Transtorno do luto
prolongado pode afetar até 10% das pessoas enlutadas e comprometer a saúde
mental e física
Com a aproximação do Dia de Finados (2 de
novembro), momento em que muitas pessoas se voltam à memória de entes queridos
que já se foram, é importante refletir sobre o caminho que vai da saudade à dor
persistente — e quando ela exige atenção profissional. O chamado transtorno do
luto prolongado é uma condição que atinge aproximadamente 10% das pessoas
enlutadas, que não conseguem lidar com a nova realidade sem aquele que partiu.
Segundo a psicóloga e psicanalista Camila
Grasseli, professora do Centro Universitário UniBH - integrante do maior e mais
inovador ecossistema de qualidade do Brasil, o Ecossistema Ânima – o luto
prolongado é aquele em que a pessoa praticamente morre junto com quem morreu. O
isolamento e a angústia nesses casos podem se estender, sem alívio, por meses e
até anos. “A pessoa deixa de tomar banho, de se alimentar, perde o emprego, se
trabalhava. É um sofrimento que merece muita atenção.”
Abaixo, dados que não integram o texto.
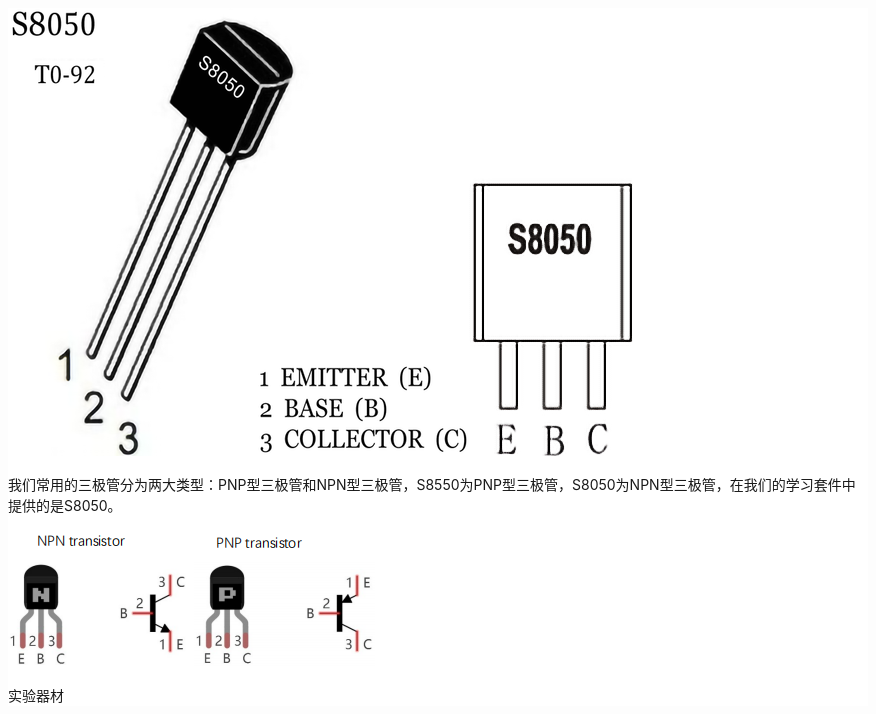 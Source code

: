 ![](media/2ec79c7cefa32d19d19d2970311b054b.png)![](media/0410e539121da70fa4543b0bf3efc360.png)

我们常用的三极管分为两大类型：PNP型三极管和NPN型三极管，S8550为PNP型三极管，S8050为NPN型三极管，在我们的学习套件中提供的是S8050。

![](media/df48e7b8c3e1e98cd66a5582aa79ff29.png)
![](media/5642275b2be86782bd9563ee840b0d1a.png)

实验器材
Ainda de acordo com a especialista, não há um tempo ideal ou esperado para o luto. A fase vai depender da pessoa que o enlutado perdeu e da importância dela para os que ficaram. Perder um parente próximo, com o qual havia uma dependência afetiva ou social, terá impacto diferente de uma perda menos central — e isso injeta grande variabilidade no processo. “Às vezes você perdeu um pai, mas ele não era o arrimo da sua vida inteira. E isso faz toda diferença no tamanho desse luto”, explica.
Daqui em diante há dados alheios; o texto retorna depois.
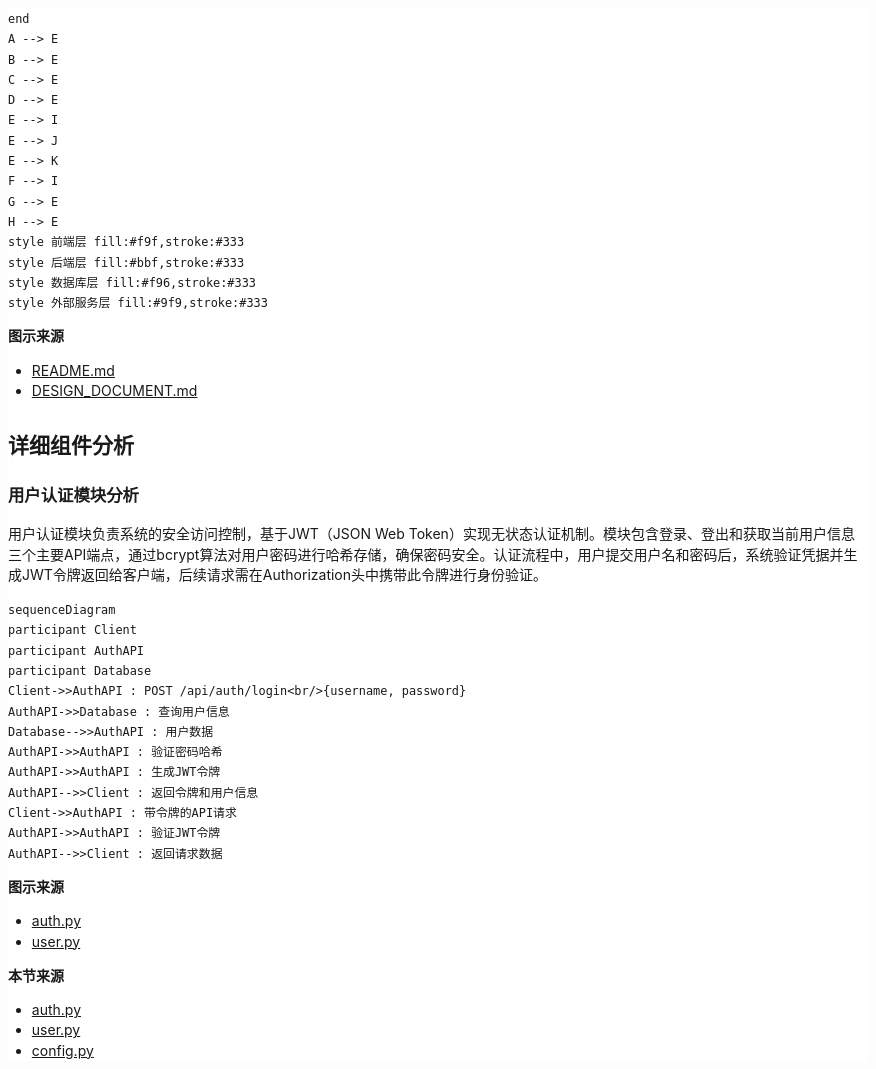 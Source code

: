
 ```mermaid
end
A --> E
B --> E
C --> E
D --> E
E --> I
E --> J
E --> K
F --> I
G --> E
H --> E
style 前端层 fill:#f9f,stroke:#333
style 后端层 fill:#bbf,stroke:#333
style 数据库层 fill:#f96,stroke:#333
style 外部服务层 fill:#9f9,stroke:#333
```

**图示来源**
- [README.md](file://README.md#L0-L305)
- [DESIGN_DOCUMENT.md](file://DESIGN_DOCUMENT.md#L0-L498)

## 详细组件分析

### 用户认证模块分析
用户认证模块负责系统的安全访问控制，基于JWT（JSON Web Token）实现无状态认证机制。模块包含登录、登出和获取当前用户信息三个主要API端点，通过bcrypt算法对用户密码进行哈希存储，确保密码安全。认证流程中，用户提交用户名和密码后，系统验证凭据并生成JWT令牌返回给客户端，后续请求需在Authorization头中携带此令牌进行身份验证。

```mermaid
sequenceDiagram
participant Client
participant AuthAPI
participant Database
Client->>AuthAPI : POST /api/auth/login<br/>{username, password}
AuthAPI->>Database : 查询用户信息
Database-->>AuthAPI : 用户数据
AuthAPI->>AuthAPI : 验证密码哈希
AuthAPI->>AuthAPI : 生成JWT令牌
AuthAPI-->>Client : 返回令牌和用户信息
Client->>AuthAPI : 带令牌的API请求
AuthAPI->>AuthAPI : 验证JWT令牌
AuthAPI-->>Client : 返回请求数据
```

**图示来源**
- [auth.py](file://backend/app/api/endpoints/auth.py#L0-L55)
- [user.py](file://backend/app/models/user.py#L0-L33)

**本节来源**
- [auth.py](file://backend/app/api/endpoints/auth.py#L0-L55)
- [user.py](file://backend/app/models/user.py#L0-L33)
- [config.py](file://backend/app/config.py#L0-L41)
Grasseli indica que lutos complicados são mais
comuns quando há perdas muito intensas, como de filhos ou por situações
traumáticas (acidente, suicídio) — em contraste com perdas esperadas de pessoas
idosas ou com doenças que se arrastam por anos, rupturas para as quais
costumamos nos preparar.
Como identificar o limiar
entre “dor natural” e necessidade de ajuda?
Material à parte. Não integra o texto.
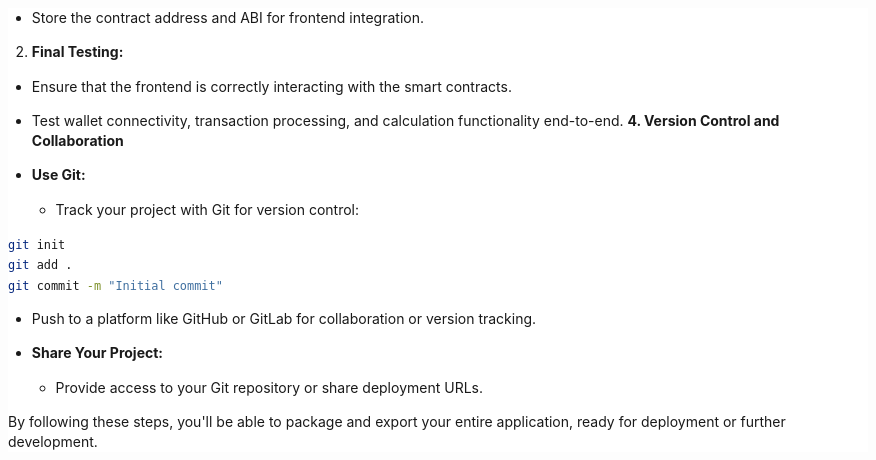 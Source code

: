   - Store the contract address and ABI for frontend integration.
 
2. **Final Testing:** 
  - Ensure that the frontend is correctly interacting with the smart contracts.

  - Test wallet connectivity, transaction processing, and calculation functionality end-to-end.
**4. Version Control and Collaboration**  
- **Use Git:**  
  - Track your project with Git for version control:

```bash
git init
git add .
git commit -m "Initial commit"
```

  - Push to a platform like GitHub or GitLab for collaboration or version tracking.
 
- **Share Your Project:** 
  - Provide access to your Git repository or share deployment URLs.

By following these steps, you'll be able to package and export your entire application, ready for deployment or further development.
A professora do UniBH explica que aqueles em sofrimento por um luto prolongado
deixam de cuidar de si mesmos. Perda de apetite acentuada, grande perda de peso
ou negligência da higiene pessoal são alguns sinais que indicam alerta. “Antes
dirigida à vida externa, a energia vital do enlutado fica mais interna. É como
se ele fechasse sua janela para o mundo e concentrasse suas lembranças na
pessoa perdida, não vendo mais graça em nenhum outro aspecto da vida. Todos nós
passamos por esse processo. A diferença é que quem estende esse sentimento, não
consegue retomar a vida. Fica com a presença daquele que se foi “embutido” no
novo cotidiano.”
Quando buscar ajuda
Para a profissional, nem todo luto demanda intervenção, mas o apoio psicológico
é fundamental quando os familiares e amigos percebem que o enlutado está
“adoecendo”. “Se a rede de convivência observa que a pessoa não está mais se
levantando da cama, por exemplo, trocando de roupa, tomando banho, um alerta
precisa ser ativado”.
A docente destaca que quando essas alterações
físicas e comportamentais começam a comprometer o cotidiano ou somam risco de
depressão, isolamento e pensamento suicida, abordagens terapêuticas com
profissionais especializados são necessárias. “O que ajuda verdadeiramente é
oferecer à pessoa espaço para falar da perda, das memórias, de quem era aquele
ente querido, e principalmente do que aquele vínculo significava.
Contrariamente ao que muitos acham (evitar falar para “não trazer tristeza”), é
justamente o falar que permite a elaboração. O medicamento também vai calar
esse luto, e o luto precisa ser dito, senão outras consequências físicas e
doenças podem aparecer a partir daí.”
Por fim, a psicóloga afirma que só é possível
transformar a saudade em uma homenagem saudável, dependendo de quem a pessoa
perdeu e de que forma. Isso porque, às vezes, as perdas são decorrentes de
situações violentas e abruptas, o que demanda muito trabalho psíquico - às
vezes por anos - para ressignificar a ausência de quem se foi.